The Linker Problem

To fully implement a working wasm interpreter we must be able to resolve imports. The idea of a Linker comes to mind. There are multiple ways to design it.

Design 1: Monolithic Runtime Instance

linker_problem_monolith drawio

This design would entail collecting all validation info from all of the modules into the Linker, which will then produce a "merged" validation info which can then be instantiated as a sole RuntimeInstance. Import resolution would then be resolved universally, since a call to an imported function would actually be a regular call for the merged validation info.

✅ Pros:

Import Resolution solved at link-time. No performance overhead.
The architecture of the code will remain mostly unchanged
Linker will live for a very short amount of time (long enough to process the validation infos)

❌Cons:

Code sections will (likely) need to be modified due to index namespace merger. A call to function "12" is trivial with a single module, but what about if we merge two modules? Module 1 imports a function as index 1, and Module 2 exports this function with index 8. All function indices will then have to be reshuffled and the appropriate call instructions will need their operands changed.
Same as above, but for globals, tables, memories, etc.
Import Resolution solved at link-time. This would prevent any sort of design where equivalent modules could be swapped at runtime.
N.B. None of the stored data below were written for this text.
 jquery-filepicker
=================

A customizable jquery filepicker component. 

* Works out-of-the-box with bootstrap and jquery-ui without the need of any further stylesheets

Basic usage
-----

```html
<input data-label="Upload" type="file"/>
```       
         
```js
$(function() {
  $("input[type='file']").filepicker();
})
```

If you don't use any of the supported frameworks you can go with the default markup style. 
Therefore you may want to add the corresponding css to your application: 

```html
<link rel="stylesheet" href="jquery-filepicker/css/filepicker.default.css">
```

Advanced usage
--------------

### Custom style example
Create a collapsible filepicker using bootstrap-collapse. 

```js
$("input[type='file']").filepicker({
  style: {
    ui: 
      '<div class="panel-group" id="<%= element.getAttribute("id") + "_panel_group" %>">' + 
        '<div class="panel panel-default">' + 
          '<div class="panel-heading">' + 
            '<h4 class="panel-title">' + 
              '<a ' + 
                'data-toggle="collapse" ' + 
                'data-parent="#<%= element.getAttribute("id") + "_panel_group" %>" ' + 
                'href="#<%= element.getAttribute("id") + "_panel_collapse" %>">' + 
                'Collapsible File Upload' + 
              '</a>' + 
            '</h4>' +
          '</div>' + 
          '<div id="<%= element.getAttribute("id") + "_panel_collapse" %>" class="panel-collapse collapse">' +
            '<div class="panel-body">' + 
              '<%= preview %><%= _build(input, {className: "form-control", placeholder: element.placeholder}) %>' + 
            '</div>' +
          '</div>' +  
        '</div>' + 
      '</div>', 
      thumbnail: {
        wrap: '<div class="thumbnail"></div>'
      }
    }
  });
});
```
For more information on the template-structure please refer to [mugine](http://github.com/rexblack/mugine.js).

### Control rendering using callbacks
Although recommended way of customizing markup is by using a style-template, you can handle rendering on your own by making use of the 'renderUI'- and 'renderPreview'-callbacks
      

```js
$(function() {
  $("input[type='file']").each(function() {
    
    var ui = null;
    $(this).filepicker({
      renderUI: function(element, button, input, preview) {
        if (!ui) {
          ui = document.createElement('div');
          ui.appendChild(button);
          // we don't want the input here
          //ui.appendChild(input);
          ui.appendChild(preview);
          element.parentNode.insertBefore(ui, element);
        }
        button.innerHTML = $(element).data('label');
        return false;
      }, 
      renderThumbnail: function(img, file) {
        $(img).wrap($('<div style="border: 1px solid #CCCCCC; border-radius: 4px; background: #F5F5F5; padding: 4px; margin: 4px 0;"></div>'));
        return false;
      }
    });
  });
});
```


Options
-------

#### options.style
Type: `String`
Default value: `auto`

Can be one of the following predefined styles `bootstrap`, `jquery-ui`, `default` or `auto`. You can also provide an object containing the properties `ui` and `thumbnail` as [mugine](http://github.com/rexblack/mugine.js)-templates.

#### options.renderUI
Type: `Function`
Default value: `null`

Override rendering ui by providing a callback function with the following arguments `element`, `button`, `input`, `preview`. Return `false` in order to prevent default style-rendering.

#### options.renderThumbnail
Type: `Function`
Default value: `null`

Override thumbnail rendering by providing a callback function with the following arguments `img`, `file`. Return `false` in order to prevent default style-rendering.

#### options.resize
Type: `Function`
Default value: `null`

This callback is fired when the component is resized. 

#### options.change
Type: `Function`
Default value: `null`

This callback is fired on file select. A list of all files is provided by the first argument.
Design 2: Each validation info has its own runtime instance (Swarm)

linker_problem_swarm drawio

As the name and image suggests, each module gets its own runtime instance. Where the magic lies is actually inside the Linker, which, this time, is an entity which lives as long as the runtimes. When a module needs to call an imported function, it does so via the Linker.

✅ Pros:

Validation Info & Runtime creation is simple
Closer in style to the WASM Component Model (TODO: Check specification)
Allows for the ability to "hot swap" modules at runtime. Let's say the infotainment system is decoupled (intentionally or not). Then the Linker could be ordered to replace the module responsible for communicating with it, with a dummy module that fails instantly instead of waiting for a timeout.

❌Cons:

Performance overhead due to import resolution at runtime, especially if we tackle the threading proposal.
The fuel mechanic is non-trivial
Lots of arhitectural changes
Linker is long-running
A very specific problem with resumability (continue reading)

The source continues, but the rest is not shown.